Okay, so I want to check if the token exist. I do this and I get this ERROR: Unknown column 'WhatEverTokenIType' in 'where clause' Ik the token doesn't exist i just want it to print that to the console as I have it below.

    public static async Task RedeemToken(CommandEventArgs e, string Token) {

        try {
            var Channel = e.Server.FindChannels("tokens").FirstOrDefault();
            var User = e.User;

            string Connection = "datasource=myip;port=3306;database=somedb;username=someuser;password=somepass;";
            string Query = "SELECT * FROM Tokens WHERE token = " + Token;

            MySqlConnection conn = new MySqlConnection(Connection);
            MySqlCommand cmd = new MySqlCommand(Query, conn);
            MySqlDataReader reader = null;

            conn.Open();
            reader = cmd.ExecuteReader();
            int tokenExist = (int)cmd.ExecuteScalar();
            if (tokenExist > 0) {
                Console.WriteLine("Token Exist");
            } else {
                Console.WriteLine("Token Doesn't Exist");
            }
            while (reader.Read()) {
            }
            conn.Close();
        } catch (Exception ex) {
            Console.WriteLine(ex.Message);
        }
    }
Jon Skeet
people
quotationmark

Your SQL would be something like SELECT * FROM Tokens WHERE token = someToken - that's treating someToken as a column name, not a value.
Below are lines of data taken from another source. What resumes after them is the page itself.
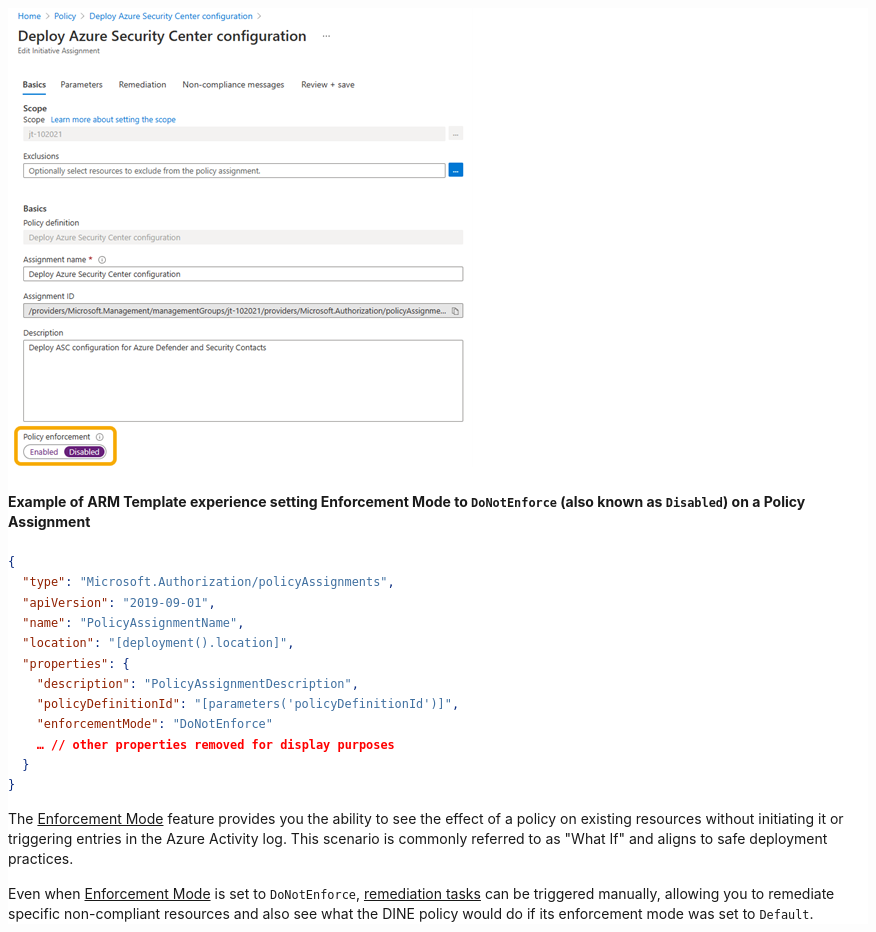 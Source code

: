 ![Setting the Enforcement Mode to Disabled in the Azure portal](./media/dine-phase1-portal.png)

#### Example of ARM Template experience setting Enforcement Mode to `DoNotEnforce` (also known as `Disabled`) on a Policy Assignment

```json
{
  "type": "Microsoft.Authorization/policyAssignments",
  "apiVersion": "2019-09-01",
  "name": "PolicyAssignmentName",
  "location": "[deployment().location]",
  "properties": {
    "description": "PolicyAssignmentDescription",
    "policyDefinitionId": "[parameters('policyDefinitionId')]",
    "enforcementMode": "DoNotEnforce"
    … // other properties removed for display purposes
  }
}
```

The [Enforcement Mode](/azure/governance/policy/concepts/assignment-structure#enforcement-mode) feature provides you the ability to see the effect of a policy on existing resources without initiating it or triggering entries in the Azure Activity log. This scenario is commonly referred to as "What If" and aligns to safe deployment practices.

Even when [Enforcement Mode](/azure/governance/policy/concepts/assignment-structure#enforcement-mode) is set to `DoNotEnforce`, [remediation tasks](/azure/governance/policy/how-to/remediate-resources) can be triggered manually, allowing you to remediate specific non-compliant resources and also see what the DINE policy would do if its enforcement mode was set to `Default`.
You should use parameterized SQL instead of building the SQL dynamically, e.g.

// Include the parameter name (@token) in the SQL...
string query = "SELECT * FROM Tokens WHERE token = @token";

// Then populate the parameter *value* in the parameter collection.
// Change the parameter type to match the token column, obviously.
cmd.Parameters.Add("@token", MySqlDbType.VarChar).Value = token;

Additionally, you should:

  • Use using statements to ensure you close connections, commands etc properly
  • Follow .NET and C# naming conventions, where parameters, local variables etc start with a lower case letter.
  • Use asynchronous calls within an async method - currently the calling method is still going to block while you execute the query.
  • Not call ExecuteScalar() in your code - you're already calling ExecuteReader(), and your query doesn't return a scalar value, so why would you call it?